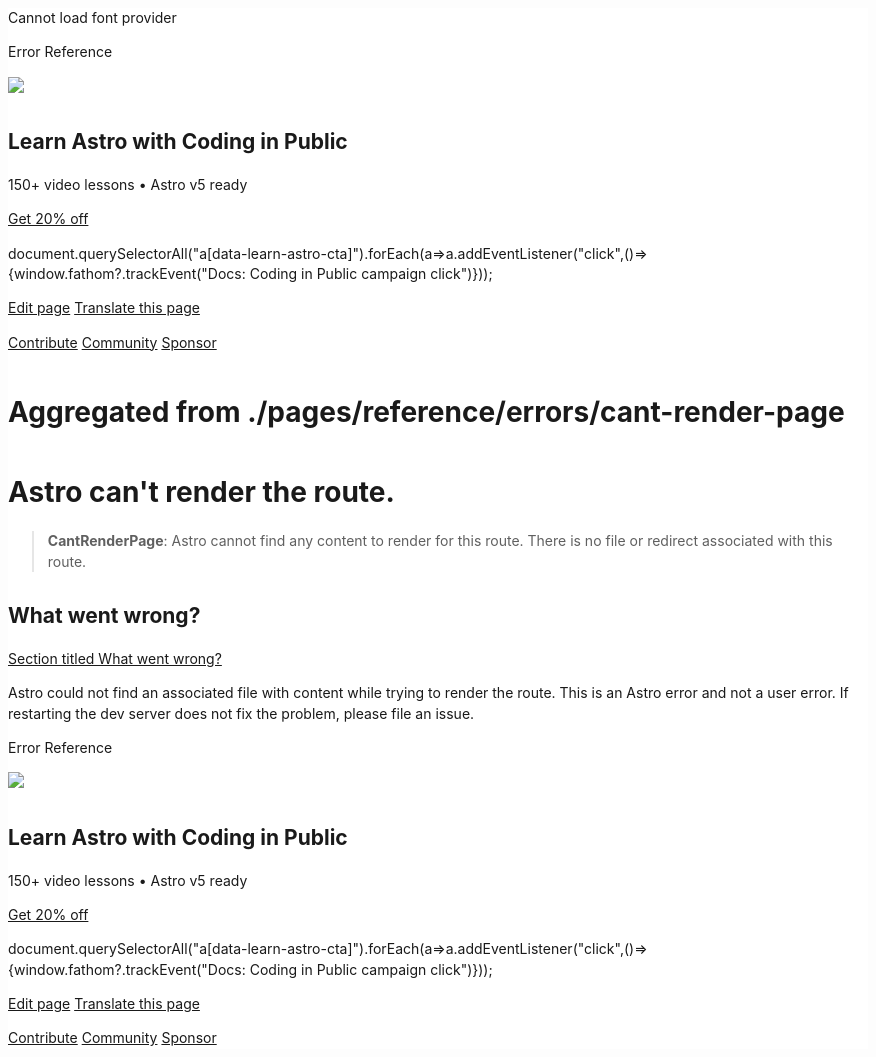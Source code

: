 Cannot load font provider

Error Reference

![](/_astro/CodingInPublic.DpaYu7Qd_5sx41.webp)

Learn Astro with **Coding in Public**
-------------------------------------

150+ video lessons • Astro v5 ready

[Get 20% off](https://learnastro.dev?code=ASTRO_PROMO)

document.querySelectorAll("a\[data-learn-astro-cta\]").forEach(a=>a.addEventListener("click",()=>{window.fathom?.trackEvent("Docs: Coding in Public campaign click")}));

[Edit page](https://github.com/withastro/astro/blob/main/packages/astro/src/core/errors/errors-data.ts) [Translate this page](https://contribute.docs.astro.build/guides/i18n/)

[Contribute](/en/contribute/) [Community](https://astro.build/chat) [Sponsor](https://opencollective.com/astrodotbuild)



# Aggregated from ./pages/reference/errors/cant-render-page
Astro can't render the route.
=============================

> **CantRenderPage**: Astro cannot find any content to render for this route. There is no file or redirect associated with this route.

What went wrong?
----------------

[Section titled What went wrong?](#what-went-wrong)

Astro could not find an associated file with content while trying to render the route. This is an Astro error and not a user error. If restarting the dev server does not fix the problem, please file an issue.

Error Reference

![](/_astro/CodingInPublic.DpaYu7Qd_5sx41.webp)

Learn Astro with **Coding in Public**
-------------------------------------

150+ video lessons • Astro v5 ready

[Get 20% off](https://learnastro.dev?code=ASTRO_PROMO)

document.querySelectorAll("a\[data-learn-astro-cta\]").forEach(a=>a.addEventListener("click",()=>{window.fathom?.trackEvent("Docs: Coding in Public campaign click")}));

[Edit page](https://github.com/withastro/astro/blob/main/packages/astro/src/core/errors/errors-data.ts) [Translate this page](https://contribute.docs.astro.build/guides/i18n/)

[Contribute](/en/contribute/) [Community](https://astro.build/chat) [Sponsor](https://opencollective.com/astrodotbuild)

+ + +

* AIM OF THE TASK
Look for the word "went" in every line of the listing and copy the lines that have it.

* REPLY TO THE TASK
What went wrong?
[Section titled What went wrong?](#what-went-wrong)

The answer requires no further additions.